DIRECTIONS FOR THIS TASK: Repeat verbatim, and only, the lines of the data below, beginning at the line that contains "솔더링 스테이션/보조 집게" and stopping after the line that contains "## 매트릭스 계획하기".

EXERCISE DATA:
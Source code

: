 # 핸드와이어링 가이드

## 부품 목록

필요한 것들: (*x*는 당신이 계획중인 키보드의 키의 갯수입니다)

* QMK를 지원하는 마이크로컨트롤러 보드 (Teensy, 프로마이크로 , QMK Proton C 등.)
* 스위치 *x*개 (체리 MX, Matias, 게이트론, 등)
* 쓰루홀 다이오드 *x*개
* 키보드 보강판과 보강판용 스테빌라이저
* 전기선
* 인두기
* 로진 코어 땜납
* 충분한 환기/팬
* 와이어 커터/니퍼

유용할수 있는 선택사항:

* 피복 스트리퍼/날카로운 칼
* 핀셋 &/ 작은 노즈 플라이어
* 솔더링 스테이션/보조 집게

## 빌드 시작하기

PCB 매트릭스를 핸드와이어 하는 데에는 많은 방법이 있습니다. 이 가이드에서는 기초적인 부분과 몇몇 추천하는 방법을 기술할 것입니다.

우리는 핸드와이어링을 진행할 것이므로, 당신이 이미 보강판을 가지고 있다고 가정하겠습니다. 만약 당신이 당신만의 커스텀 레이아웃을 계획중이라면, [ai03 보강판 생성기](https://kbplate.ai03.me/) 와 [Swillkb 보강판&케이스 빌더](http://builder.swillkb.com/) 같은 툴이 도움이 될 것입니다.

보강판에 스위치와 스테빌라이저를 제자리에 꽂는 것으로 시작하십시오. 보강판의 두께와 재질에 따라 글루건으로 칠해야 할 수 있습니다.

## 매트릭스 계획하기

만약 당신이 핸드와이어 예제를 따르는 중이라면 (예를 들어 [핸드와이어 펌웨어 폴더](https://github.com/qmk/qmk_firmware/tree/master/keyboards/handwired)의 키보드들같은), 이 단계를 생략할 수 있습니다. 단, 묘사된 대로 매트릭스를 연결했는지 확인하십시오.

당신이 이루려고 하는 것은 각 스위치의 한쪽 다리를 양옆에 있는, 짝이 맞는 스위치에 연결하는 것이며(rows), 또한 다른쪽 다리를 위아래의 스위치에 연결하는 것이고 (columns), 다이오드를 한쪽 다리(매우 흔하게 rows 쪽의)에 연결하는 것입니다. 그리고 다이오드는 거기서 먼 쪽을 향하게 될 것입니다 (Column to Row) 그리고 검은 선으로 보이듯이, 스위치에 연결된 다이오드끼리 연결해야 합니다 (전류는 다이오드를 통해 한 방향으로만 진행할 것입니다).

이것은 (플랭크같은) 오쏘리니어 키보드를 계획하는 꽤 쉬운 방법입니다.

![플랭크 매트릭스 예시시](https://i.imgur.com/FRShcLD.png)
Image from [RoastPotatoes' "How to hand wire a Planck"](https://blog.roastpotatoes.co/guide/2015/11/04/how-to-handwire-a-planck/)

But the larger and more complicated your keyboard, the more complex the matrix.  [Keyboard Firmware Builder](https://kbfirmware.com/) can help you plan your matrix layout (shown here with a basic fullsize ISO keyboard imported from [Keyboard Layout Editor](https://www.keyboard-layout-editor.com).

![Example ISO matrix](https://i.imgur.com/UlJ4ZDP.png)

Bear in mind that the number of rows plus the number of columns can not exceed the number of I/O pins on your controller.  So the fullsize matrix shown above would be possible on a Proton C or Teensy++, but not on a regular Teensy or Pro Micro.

* * *

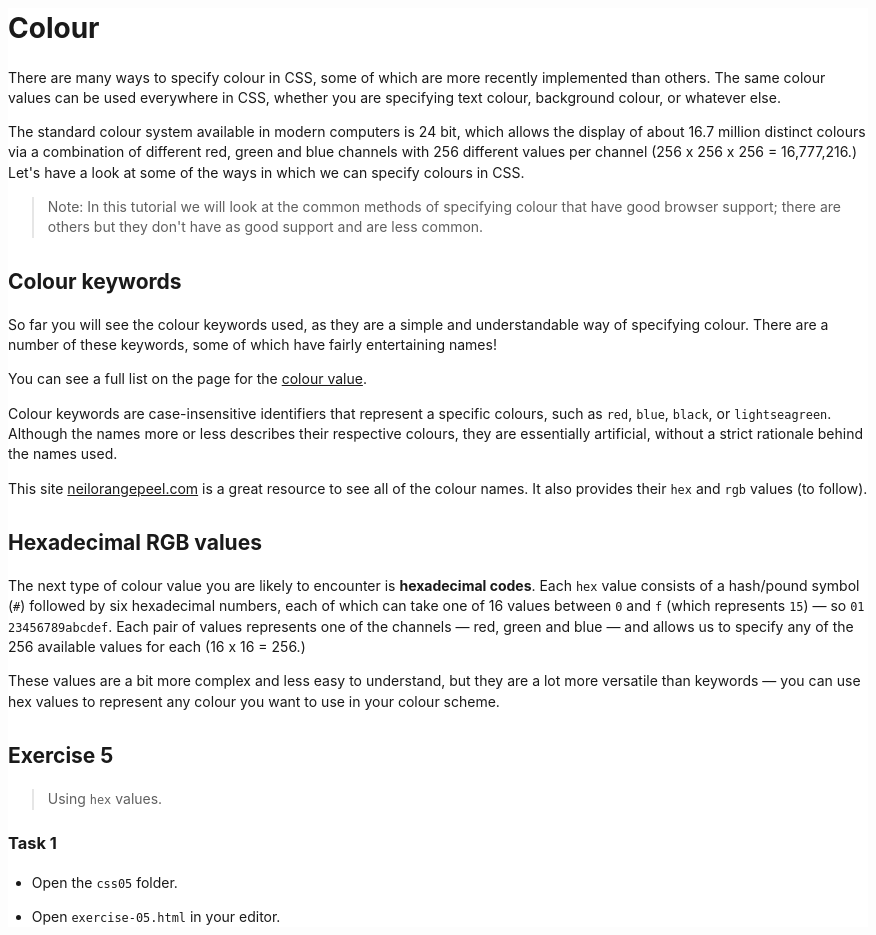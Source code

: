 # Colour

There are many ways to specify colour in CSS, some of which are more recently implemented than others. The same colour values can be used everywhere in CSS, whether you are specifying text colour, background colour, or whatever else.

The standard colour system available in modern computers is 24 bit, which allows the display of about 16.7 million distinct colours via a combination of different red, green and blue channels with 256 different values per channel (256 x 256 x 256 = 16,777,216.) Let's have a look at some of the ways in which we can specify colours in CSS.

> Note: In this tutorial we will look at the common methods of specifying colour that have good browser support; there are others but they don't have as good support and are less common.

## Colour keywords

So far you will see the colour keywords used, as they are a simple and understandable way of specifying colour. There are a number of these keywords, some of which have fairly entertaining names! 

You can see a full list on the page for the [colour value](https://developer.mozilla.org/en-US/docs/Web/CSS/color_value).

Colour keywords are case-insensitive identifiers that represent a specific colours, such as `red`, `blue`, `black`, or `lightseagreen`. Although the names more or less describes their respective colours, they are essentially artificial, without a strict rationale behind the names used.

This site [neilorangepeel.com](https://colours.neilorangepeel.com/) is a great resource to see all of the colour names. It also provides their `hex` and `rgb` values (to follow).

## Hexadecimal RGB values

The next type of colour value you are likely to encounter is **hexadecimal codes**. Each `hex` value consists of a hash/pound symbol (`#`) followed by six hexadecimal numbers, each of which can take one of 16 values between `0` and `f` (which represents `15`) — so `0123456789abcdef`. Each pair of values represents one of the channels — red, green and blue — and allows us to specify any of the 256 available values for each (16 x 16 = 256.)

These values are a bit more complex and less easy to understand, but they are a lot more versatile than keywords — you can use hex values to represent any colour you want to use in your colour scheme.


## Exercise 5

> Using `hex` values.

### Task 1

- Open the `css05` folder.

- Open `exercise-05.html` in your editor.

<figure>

OUTPUT OF THE TASK:
* 솔더링 스테이션/보조 집게

## 빌드 시작하기

PCB 매트릭스를 핸드와이어 하는 데에는 많은 방법이 있습니다. 이 가이드에서는 기초적인 부분과 몇몇 추천하는 방법을 기술할 것입니다.

우리는 핸드와이어링을 진행할 것이므로, 당신이 이미 보강판을 가지고 있다고 가정하겠습니다. 만약 당신이 당신만의 커스텀 레이아웃을 계획중이라면, [ai03 보강판 생성기](https://kbplate.ai03.me/) 와 [Swillkb 보강판&케이스 빌더](http://builder.swillkb.com/) 같은 툴이 도움이 될 것입니다.

보강판에 스위치와 스테빌라이저를 제자리에 꽂는 것으로 시작하십시오. 보강판의 두께와 재질에 따라 글루건으로 칠해야 할 수 있습니다.

## 매트릭스 계획하기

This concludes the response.